# Required action:
Determine which lines of the records include the word "that", and copy them.
★ ★ ★ ★ ★
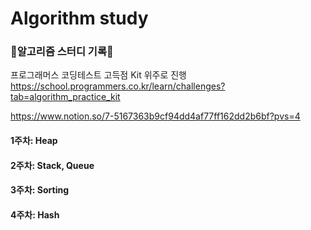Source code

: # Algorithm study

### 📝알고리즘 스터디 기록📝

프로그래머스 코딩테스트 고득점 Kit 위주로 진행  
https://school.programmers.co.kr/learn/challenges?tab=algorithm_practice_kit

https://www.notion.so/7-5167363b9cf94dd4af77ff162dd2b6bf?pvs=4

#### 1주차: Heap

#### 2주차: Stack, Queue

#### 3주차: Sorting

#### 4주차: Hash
★ ★ ★ ★ ★
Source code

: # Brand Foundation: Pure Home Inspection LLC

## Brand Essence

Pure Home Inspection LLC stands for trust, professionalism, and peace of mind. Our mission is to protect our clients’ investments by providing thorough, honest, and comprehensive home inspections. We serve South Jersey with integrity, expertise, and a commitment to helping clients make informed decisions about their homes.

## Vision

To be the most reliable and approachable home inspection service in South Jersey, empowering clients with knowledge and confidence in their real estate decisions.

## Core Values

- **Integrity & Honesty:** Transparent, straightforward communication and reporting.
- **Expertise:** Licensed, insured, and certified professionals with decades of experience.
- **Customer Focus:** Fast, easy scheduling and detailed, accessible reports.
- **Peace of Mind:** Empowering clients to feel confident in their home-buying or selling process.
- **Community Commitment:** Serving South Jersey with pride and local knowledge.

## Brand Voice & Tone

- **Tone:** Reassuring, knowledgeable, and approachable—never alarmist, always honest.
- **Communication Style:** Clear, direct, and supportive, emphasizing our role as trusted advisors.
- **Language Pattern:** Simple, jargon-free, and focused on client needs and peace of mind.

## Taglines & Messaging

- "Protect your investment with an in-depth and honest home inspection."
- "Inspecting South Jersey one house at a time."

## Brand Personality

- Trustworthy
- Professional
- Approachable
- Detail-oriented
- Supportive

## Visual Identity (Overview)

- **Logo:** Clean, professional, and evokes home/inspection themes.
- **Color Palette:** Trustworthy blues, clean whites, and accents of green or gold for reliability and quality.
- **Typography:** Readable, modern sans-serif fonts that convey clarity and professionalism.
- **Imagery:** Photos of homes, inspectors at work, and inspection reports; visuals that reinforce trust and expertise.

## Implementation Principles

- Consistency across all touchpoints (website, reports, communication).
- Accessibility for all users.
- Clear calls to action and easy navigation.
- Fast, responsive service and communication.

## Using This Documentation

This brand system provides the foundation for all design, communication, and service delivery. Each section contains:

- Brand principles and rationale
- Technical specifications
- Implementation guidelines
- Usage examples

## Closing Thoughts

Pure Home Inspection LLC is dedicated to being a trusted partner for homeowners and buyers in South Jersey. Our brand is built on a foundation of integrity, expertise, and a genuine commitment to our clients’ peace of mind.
★ ★ ★ ★ ★
# Written solution:
- **Typography:** Readable, modern sans-serif fonts that convey clarity and professionalism.
- **Imagery:** Photos of homes, inspectors at work, and inspection reports; visuals that reinforce trust and expertise.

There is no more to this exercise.